Protecting highly productive land
Environment Minister David Parker announced on Sunday new standards to help safeguard some of the country’s most productive land from urban sprawl.
In his announcement Parker said that it would prevent the loss of prime horticultural land and protect it from subdivision and development.
This will be welcomed by most of us as we all need to be fed and protecting the prime land that allows the growers to do that is imperative. Whilst we need to have housing for all this should not be at the expense of the prime growing land.
We can move the housing developments but we can only work with the land that god has given us when it comes to food production. In this regard the National Policy Statement for Highly Productive Land (NPS-HPL) is a great start but unfortunately it is already apparent that this policy statement is, like many other pieces of this Labour government’s work, sadly lacking in practical details that will make it actually workable for the local bodies affected.
Under the NPS – HPL councils are required to identify highly productive land and ensure it’s protected for primary production.
As is often the case the devil is in the detail and unfortunately like a lot of the current government’s policies, the details in the NPS – HPL are either missing or have not been adequately considered.

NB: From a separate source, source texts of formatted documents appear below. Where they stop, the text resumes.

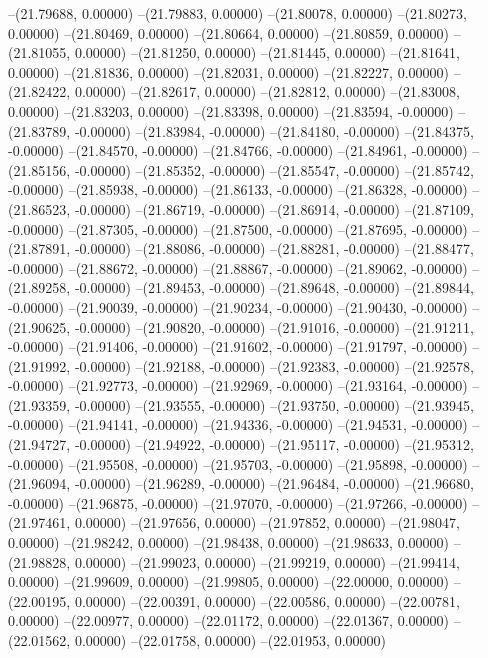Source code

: --(21.79688, 0.00000)
--(21.79883, 0.00000)
--(21.80078, 0.00000)
--(21.80273, 0.00000)
--(21.80469, 0.00000)
--(21.80664, 0.00000)
--(21.80859, 0.00000)
--(21.81055, 0.00000)
--(21.81250, 0.00000)
--(21.81445, 0.00000)
--(21.81641, 0.00000)
--(21.81836, 0.00000)
--(21.82031, 0.00000)
--(21.82227, 0.00000)
--(21.82422, 0.00000)
--(21.82617, 0.00000)
--(21.82812, 0.00000)
--(21.83008, 0.00000)
--(21.83203, 0.00000)
--(21.83398, 0.00000)
--(21.83594, -0.00000)
--(21.83789, -0.00000)
--(21.83984, -0.00000)
--(21.84180, -0.00000)
--(21.84375, -0.00000)
--(21.84570, -0.00000)
--(21.84766, -0.00000)
--(21.84961, -0.00000)
--(21.85156, -0.00000)
--(21.85352, -0.00000)
--(21.85547, -0.00000)
--(21.85742, -0.00000)
--(21.85938, -0.00000)
--(21.86133, -0.00000)
--(21.86328, -0.00000)
--(21.86523, -0.00000)
--(21.86719, -0.00000)
--(21.86914, -0.00000)
--(21.87109, -0.00000)
--(21.87305, -0.00000)
--(21.87500, -0.00000)
--(21.87695, -0.00000)
--(21.87891, -0.00000)
--(21.88086, -0.00000)
--(21.88281, -0.00000)
--(21.88477, -0.00000)
--(21.88672, -0.00000)
--(21.88867, -0.00000)
--(21.89062, -0.00000)
--(21.89258, -0.00000)
--(21.89453, -0.00000)
--(21.89648, -0.00000)
--(21.89844, -0.00000)
--(21.90039, -0.00000)
--(21.90234, -0.00000)
--(21.90430, -0.00000)
--(21.90625, -0.00000)
--(21.90820, -0.00000)
--(21.91016, -0.00000)
--(21.91211, -0.00000)
--(21.91406, -0.00000)
--(21.91602, -0.00000)
--(21.91797, -0.00000)
--(21.91992, -0.00000)
--(21.92188, -0.00000)
--(21.92383, -0.00000)
--(21.92578, -0.00000)
--(21.92773, -0.00000)
--(21.92969, -0.00000)
--(21.93164, -0.00000)
--(21.93359, -0.00000)
--(21.93555, -0.00000)
--(21.93750, -0.00000)
--(21.93945, -0.00000)
--(21.94141, -0.00000)
--(21.94336, -0.00000)
--(21.94531, -0.00000)
--(21.94727, -0.00000)
--(21.94922, -0.00000)
--(21.95117, -0.00000)
--(21.95312, -0.00000)
--(21.95508, -0.00000)
--(21.95703, -0.00000)
--(21.95898, -0.00000)
--(21.96094, -0.00000)
--(21.96289, -0.00000)
--(21.96484, -0.00000)
--(21.96680, -0.00000)
--(21.96875, -0.00000)
--(21.97070, -0.00000)
--(21.97266, -0.00000)
--(21.97461, 0.00000)
--(21.97656, 0.00000)
--(21.97852, 0.00000)
--(21.98047, 0.00000)
--(21.98242, 0.00000)
--(21.98438, 0.00000)
--(21.98633, 0.00000)
--(21.98828, 0.00000)
--(21.99023, 0.00000)
--(21.99219, 0.00000)
--(21.99414, 0.00000)
--(21.99609, 0.00000)
--(21.99805, 0.00000)
--(22.00000, 0.00000)
--(22.00195, 0.00000)
--(22.00391, 0.00000)
--(22.00586, 0.00000)
--(22.00781, 0.00000)
--(22.00977, 0.00000)
--(22.01172, 0.00000)
--(22.01367, 0.00000)
--(22.01562, 0.00000)
--(22.01758, 0.00000)
--(22.01953, 0.00000)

This NPS is not fit for purpose!
While we need to protect the highly productive land for primary food production, we also need to ensure that the land so protected can actually be used for food production. This ability to use the land to produce food requires a systematic approach which includes all of the inputs needed for growing food crops.
The NPS attempts to protect the highly productive lands from development and probably will do so, but that will not automatically mean that the land so protected will actually be able to be used for food production.
To achieve the desired production outcomes from this NPS the government and Ministries need to develop an enabling framework that promotes an integrated growing system. This means that we need to have a combination of things including but not limited to the following:
· Access to water for irrigation of vegetables and other crops
· Ability to use the land without encroachment from neighbours (i.e. complaints about noise; visual; machinery usage; hours of operation; etc.) also known as reverse sensitivity
· Access to the land for agricultural machinery
· Ability to sustainably use nutrients to tailor best marketable yield. This helps avoid food wastage
· Ability to sustainably use agrichemicals to protect crops
· Access to transport infrastructure
· Reasonable sustainable method of calculating land rates on cropping land values not residential sub-divisional land values
Failure to ensure that there is a systematic combination of all of these types of requirements for any highly productive land will mean that there is no guarantee that the land so protected will ever actually be used for food production. This therefore results in the NPS – HPL becoming no more than an impediment on private property rights of the landowners.
This NPS is a classic example of winning a battle whilst losing the war through failing to pay attention to the overall plan and losing track of the critical details.
Let’s be bluntly honest, this NPS – HPL will protect the highly productive land from development (in other words constrain private property rights of landowners), but it will not do anything to ensure production of primary produce without attention to all of the other details as listed above.
A stated earlier, the devil is in the detail!